Stored data entries:
_____
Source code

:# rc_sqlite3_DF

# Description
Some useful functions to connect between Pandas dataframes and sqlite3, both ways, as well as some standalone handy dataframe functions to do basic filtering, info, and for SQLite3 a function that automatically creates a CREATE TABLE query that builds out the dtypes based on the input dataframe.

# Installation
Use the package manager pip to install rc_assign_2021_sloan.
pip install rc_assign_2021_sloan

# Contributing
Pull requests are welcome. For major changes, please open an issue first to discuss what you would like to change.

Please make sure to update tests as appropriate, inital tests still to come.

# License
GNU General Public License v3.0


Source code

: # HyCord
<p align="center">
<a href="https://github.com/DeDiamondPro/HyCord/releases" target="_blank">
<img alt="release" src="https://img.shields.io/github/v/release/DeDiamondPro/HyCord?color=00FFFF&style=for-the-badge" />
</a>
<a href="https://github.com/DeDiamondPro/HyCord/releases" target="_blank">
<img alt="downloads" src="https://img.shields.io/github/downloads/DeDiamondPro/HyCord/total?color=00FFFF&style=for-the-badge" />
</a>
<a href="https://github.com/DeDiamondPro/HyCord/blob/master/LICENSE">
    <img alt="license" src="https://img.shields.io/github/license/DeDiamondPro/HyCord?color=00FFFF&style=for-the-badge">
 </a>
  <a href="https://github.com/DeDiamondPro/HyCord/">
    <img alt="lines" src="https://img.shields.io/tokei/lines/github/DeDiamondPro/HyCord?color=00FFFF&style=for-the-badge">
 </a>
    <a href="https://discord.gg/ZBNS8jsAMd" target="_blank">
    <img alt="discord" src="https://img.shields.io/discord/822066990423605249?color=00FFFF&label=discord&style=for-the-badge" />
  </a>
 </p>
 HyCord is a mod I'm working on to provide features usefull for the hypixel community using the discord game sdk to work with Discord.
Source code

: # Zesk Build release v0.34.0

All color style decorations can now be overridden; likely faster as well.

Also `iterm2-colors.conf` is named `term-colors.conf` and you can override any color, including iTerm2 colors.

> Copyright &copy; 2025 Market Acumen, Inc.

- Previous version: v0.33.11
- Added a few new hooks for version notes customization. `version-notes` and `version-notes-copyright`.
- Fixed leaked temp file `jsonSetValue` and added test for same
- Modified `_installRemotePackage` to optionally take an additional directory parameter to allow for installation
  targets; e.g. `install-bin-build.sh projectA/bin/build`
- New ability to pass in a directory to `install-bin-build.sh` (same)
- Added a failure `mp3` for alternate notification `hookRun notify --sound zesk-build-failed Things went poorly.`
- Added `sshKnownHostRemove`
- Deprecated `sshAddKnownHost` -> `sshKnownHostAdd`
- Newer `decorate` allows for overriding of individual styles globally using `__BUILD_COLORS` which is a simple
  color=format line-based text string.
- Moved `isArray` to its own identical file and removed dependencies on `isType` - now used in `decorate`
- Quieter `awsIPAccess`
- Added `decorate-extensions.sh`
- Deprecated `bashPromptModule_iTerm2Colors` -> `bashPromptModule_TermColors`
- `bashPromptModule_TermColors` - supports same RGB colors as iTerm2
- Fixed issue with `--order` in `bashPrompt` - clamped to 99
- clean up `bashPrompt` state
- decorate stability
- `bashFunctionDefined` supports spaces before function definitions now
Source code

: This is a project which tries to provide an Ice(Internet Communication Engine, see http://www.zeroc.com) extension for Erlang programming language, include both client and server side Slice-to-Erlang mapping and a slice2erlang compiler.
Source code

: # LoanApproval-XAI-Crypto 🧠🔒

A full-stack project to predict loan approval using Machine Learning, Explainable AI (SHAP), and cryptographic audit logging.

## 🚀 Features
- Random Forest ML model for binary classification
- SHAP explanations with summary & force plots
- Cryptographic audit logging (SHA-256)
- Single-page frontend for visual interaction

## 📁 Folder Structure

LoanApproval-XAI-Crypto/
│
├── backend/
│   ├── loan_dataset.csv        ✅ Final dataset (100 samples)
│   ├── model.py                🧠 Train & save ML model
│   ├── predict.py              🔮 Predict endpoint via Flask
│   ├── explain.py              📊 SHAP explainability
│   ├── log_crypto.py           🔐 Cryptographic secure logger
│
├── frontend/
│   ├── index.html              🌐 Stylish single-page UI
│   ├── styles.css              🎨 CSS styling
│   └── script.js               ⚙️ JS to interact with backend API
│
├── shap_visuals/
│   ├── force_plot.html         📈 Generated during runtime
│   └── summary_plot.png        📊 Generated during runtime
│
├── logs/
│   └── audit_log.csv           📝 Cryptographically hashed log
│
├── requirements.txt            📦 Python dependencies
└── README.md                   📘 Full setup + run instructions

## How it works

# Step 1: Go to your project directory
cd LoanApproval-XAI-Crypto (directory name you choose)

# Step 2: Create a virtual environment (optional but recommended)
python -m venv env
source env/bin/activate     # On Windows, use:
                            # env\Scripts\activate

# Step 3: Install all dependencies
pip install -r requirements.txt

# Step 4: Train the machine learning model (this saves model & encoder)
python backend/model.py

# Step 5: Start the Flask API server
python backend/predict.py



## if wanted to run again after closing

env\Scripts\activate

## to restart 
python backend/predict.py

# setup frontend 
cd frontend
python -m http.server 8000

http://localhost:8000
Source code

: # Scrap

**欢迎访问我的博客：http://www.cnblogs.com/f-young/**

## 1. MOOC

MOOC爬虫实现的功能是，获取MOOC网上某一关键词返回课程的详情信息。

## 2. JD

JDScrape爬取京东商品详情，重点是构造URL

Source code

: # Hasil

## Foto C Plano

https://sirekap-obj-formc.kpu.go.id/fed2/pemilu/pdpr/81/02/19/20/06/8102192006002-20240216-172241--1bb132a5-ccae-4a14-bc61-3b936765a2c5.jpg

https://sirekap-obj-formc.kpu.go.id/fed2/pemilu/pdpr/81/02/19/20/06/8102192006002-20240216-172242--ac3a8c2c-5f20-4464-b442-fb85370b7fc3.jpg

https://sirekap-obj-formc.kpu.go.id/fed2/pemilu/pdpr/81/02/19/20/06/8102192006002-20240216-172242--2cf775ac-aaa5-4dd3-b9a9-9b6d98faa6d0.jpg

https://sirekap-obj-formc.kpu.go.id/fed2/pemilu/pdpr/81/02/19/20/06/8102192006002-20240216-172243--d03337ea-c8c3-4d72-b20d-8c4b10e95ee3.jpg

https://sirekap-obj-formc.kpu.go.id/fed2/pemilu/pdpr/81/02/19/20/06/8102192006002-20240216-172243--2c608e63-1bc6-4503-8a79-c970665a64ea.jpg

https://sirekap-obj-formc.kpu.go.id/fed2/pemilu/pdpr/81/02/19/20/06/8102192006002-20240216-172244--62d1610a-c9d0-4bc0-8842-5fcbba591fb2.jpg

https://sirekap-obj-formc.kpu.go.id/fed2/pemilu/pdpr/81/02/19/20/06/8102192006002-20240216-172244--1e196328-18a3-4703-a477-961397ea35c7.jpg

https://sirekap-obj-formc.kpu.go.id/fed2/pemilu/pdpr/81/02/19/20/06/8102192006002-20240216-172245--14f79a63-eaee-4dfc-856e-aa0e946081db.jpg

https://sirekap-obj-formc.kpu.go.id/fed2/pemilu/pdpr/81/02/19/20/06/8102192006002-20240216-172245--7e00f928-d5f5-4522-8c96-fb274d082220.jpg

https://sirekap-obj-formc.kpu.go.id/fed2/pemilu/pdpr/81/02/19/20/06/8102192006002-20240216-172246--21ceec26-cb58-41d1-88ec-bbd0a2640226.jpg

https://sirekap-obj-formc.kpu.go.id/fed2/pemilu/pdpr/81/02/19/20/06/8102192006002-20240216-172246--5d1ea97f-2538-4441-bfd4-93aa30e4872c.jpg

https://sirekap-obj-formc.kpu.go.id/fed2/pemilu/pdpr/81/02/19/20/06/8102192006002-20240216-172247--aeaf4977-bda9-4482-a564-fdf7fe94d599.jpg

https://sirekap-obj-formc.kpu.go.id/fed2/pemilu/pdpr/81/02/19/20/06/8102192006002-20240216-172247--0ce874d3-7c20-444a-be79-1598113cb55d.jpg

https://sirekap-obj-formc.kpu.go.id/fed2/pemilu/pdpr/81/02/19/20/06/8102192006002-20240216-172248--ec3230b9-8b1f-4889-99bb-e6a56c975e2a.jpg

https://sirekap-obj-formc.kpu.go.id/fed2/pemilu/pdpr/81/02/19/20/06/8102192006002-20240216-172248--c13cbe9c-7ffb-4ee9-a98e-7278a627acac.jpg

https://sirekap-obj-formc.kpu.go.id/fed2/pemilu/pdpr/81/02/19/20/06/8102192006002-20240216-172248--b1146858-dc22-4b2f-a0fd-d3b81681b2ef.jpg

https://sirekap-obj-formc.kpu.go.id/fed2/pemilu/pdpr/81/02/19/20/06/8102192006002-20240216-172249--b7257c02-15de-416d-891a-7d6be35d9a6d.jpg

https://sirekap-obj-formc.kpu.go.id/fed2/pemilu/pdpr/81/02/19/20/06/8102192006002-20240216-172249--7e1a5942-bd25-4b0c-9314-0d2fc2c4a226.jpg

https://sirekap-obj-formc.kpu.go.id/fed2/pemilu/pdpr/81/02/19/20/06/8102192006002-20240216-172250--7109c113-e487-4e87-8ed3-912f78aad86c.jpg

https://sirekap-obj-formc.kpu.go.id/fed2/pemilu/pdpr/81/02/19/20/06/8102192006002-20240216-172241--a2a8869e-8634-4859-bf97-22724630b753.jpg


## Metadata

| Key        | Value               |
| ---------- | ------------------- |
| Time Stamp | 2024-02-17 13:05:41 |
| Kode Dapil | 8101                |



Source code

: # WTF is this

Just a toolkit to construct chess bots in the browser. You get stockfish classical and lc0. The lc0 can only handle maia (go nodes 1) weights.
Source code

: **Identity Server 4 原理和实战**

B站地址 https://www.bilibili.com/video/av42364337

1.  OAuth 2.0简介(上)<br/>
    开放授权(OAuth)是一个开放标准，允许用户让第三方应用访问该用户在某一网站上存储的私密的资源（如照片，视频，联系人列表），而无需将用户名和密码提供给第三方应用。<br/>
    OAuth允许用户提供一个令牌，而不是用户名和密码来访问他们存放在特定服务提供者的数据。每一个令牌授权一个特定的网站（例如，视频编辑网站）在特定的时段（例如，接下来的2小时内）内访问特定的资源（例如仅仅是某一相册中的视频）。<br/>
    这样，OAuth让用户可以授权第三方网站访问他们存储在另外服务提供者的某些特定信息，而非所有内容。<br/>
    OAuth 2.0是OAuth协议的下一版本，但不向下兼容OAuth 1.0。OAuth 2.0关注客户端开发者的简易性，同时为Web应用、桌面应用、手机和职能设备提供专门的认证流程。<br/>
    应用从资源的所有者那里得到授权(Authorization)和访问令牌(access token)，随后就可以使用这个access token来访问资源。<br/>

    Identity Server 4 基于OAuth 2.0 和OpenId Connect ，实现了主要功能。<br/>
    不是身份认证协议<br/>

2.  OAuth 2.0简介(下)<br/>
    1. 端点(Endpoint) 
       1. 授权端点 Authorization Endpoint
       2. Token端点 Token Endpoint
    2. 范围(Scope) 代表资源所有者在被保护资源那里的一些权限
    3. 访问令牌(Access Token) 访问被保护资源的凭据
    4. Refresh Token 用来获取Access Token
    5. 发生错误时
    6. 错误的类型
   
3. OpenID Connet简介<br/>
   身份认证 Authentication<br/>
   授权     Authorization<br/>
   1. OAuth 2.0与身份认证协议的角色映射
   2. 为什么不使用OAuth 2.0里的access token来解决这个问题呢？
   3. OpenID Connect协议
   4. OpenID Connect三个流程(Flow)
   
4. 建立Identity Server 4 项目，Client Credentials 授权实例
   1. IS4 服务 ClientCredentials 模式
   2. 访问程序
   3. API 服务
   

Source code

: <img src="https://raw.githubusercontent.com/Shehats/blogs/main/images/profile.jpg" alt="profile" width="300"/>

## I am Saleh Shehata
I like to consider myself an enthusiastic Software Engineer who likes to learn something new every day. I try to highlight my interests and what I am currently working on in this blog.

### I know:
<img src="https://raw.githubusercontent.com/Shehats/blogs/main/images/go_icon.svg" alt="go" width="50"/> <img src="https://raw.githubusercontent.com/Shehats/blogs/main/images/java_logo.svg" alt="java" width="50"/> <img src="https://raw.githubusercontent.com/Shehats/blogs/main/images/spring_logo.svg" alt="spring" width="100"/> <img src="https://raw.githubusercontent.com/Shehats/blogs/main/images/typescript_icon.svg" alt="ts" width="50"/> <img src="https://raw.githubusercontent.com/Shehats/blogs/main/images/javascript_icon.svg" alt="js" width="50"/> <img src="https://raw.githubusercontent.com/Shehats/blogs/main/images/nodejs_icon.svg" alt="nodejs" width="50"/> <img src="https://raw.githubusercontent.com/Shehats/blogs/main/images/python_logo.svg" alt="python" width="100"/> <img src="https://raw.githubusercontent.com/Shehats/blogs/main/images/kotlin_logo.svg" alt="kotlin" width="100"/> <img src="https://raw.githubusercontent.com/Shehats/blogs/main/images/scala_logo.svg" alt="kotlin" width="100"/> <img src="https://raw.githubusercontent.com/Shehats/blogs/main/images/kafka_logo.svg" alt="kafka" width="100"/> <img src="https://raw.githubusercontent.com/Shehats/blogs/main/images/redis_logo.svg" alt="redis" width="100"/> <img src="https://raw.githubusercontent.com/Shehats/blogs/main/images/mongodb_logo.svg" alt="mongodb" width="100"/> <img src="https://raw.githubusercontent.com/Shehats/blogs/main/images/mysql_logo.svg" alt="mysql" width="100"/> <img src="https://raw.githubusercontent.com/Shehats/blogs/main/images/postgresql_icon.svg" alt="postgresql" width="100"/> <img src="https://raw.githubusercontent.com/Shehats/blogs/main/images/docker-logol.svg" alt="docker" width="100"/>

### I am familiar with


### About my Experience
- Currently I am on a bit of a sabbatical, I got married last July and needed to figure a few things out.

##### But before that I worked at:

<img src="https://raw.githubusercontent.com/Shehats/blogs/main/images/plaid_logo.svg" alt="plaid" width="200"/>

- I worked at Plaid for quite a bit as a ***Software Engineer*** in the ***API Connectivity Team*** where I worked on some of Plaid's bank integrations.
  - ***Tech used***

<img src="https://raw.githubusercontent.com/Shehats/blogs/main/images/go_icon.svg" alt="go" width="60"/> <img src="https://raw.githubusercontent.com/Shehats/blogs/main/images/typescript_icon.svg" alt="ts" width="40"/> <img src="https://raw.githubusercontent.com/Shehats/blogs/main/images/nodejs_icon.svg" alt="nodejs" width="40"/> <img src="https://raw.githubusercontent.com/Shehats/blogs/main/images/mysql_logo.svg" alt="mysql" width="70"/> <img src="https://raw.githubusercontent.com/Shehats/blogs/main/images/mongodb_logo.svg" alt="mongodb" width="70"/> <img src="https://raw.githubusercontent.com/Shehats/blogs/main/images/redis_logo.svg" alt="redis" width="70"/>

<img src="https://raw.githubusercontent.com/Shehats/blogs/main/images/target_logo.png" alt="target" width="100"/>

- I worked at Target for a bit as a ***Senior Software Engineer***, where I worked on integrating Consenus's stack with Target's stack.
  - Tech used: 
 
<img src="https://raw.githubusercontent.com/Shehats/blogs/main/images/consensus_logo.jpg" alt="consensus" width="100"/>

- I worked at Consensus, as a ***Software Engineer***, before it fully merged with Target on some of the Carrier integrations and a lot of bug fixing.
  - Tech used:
_____
PROBLEM DESCRIPTION - Where the line with "# Contributing" ends, your copy should end too; please return exactly the lines from the first line of the data through it.

OUTPUT OF THE TASK -
Source code

:# rc_sqlite3_DF

# Description
Some useful functions to connect between Pandas dataframes and sqlite3, both ways, as well as some standalone handy dataframe functions to do basic filtering, info, and for SQLite3 a function that automatically creates a CREATE TABLE query that builds out the dtypes based on the input dataframe.

# Installation
Use the package manager pip to install rc_assign_2021_sloan.
pip install rc_assign_2021_sloan

# Contributing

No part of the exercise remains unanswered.